Joni Daniels

Succeed with the Boss

Once upon a time (also known as the ‘old days’), companies operated from the top down. The boss told you what to do and you did it. Today, professionals are encouraged to show initiative and many don’t wait for the boss to make a decision or provide direction. With the pressures and constraints the boss is working with in our ‘get  done more with less’ workplace, workers need to work together with their boss, not simply for their boss.

What that requires from employees at every level is a skill set that allows them to manage the boss effectively. Effective communication is an essential part of managing another person. It doesn’t matter whether you are managing down, laterally, or up, and your organizational level won’t matter that much either. Managing a boss requires understanding the world in which they operate, their needs as an individual, their strengths and weaknesses, and the pressures and constraints they deal with on the job.
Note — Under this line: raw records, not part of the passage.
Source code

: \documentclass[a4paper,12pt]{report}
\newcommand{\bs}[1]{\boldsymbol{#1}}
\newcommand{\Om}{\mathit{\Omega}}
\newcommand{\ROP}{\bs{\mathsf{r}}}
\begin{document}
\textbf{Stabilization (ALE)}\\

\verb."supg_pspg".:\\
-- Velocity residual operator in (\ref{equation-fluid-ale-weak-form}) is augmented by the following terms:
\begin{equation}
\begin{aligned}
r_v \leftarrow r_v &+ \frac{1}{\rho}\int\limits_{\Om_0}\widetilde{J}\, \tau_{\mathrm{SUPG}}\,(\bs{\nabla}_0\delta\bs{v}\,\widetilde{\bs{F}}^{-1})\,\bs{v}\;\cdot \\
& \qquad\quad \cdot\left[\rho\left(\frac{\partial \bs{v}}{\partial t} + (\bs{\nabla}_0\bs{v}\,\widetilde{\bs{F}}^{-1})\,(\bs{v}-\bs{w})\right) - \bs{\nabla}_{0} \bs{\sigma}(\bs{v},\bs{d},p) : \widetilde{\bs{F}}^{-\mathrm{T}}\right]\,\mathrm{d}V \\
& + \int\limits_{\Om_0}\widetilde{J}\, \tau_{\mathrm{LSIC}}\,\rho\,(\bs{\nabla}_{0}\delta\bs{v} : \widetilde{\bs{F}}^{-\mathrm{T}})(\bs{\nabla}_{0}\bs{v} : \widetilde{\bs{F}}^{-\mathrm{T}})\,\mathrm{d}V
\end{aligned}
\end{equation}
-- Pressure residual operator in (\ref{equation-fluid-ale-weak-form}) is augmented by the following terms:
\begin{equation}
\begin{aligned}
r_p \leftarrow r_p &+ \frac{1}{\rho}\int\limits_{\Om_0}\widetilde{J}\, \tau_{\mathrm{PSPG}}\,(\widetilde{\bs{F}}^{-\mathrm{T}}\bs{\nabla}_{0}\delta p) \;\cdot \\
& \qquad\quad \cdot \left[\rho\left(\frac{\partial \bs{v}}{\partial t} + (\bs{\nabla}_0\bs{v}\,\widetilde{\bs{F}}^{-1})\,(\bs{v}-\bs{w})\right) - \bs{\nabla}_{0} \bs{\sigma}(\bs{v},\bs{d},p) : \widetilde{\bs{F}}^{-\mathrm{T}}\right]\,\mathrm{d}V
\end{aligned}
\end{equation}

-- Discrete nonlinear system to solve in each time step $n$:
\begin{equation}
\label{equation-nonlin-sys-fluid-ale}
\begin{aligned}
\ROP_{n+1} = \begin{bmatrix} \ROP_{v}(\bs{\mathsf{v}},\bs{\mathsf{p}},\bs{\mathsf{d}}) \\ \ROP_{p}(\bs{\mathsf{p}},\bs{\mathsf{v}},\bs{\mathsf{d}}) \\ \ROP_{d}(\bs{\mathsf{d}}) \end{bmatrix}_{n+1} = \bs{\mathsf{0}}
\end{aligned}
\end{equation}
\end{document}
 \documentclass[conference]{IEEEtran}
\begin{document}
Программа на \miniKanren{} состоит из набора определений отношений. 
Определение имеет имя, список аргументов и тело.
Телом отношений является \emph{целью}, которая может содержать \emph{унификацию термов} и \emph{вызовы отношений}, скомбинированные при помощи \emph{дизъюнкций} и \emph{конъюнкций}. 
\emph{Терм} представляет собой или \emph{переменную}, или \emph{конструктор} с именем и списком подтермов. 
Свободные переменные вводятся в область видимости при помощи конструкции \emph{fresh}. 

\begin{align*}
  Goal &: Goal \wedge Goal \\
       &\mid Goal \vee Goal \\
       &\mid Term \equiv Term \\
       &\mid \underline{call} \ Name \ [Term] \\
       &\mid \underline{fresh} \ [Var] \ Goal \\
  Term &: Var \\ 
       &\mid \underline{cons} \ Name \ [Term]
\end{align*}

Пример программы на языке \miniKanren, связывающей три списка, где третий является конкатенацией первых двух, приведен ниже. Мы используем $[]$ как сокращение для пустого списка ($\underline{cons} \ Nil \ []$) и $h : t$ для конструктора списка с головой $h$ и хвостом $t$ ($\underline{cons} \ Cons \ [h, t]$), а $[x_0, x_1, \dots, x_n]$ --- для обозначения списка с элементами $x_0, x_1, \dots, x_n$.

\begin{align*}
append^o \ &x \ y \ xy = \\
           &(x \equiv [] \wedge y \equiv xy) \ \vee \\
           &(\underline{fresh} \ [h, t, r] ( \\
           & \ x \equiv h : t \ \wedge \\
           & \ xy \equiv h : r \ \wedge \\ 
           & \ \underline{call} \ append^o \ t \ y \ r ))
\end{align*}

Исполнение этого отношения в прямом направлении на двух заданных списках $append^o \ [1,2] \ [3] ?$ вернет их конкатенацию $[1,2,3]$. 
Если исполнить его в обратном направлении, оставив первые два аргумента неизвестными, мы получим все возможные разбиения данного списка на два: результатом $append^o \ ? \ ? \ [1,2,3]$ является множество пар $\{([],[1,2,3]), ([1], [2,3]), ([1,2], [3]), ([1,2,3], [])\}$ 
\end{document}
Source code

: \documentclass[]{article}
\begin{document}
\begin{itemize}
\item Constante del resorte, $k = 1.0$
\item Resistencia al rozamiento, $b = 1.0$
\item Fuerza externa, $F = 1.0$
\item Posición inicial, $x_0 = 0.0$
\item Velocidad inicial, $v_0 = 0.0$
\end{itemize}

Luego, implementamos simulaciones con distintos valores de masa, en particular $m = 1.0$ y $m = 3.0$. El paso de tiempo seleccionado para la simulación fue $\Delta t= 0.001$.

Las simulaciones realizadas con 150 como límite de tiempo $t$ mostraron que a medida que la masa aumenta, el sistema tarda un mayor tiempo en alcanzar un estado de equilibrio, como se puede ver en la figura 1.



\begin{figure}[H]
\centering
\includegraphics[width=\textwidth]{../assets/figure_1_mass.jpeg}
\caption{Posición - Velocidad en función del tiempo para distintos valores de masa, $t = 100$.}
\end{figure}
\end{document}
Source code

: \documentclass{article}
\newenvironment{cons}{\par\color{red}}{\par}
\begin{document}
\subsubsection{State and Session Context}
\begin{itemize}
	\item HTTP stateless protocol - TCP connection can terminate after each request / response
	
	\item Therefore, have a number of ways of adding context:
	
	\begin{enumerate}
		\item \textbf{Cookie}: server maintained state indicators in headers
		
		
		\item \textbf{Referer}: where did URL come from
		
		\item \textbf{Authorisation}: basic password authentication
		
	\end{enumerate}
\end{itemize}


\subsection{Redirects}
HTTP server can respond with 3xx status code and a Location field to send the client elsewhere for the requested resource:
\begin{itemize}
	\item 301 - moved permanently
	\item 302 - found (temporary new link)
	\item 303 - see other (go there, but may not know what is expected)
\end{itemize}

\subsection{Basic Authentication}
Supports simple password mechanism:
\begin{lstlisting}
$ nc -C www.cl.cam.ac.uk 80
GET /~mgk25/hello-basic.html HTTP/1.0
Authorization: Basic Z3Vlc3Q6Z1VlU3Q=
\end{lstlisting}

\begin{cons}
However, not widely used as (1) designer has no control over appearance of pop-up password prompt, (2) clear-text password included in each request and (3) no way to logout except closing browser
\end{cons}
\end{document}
I provide one-on-one consulting with people who are work with a boss they find especially challenging. One client told me that in 25 years of work, they had never encountered this situation before. My response was “And now you have.” No matter how long you’ve been a professional, how old you are, or how varied you life experiences – there can be times when a new person or situation encountered can create a hurdle. It can be frustrating. It can even create anger, fear, or resentment. But wishing for things (them!) to be different is a poor strategy won’t create a satisfactory solution.

Some ideas about how can you develop this essential skill set and manage your boss more successfully:

To manage a boss successfully, the first step is to stop hoping for them to be a different person.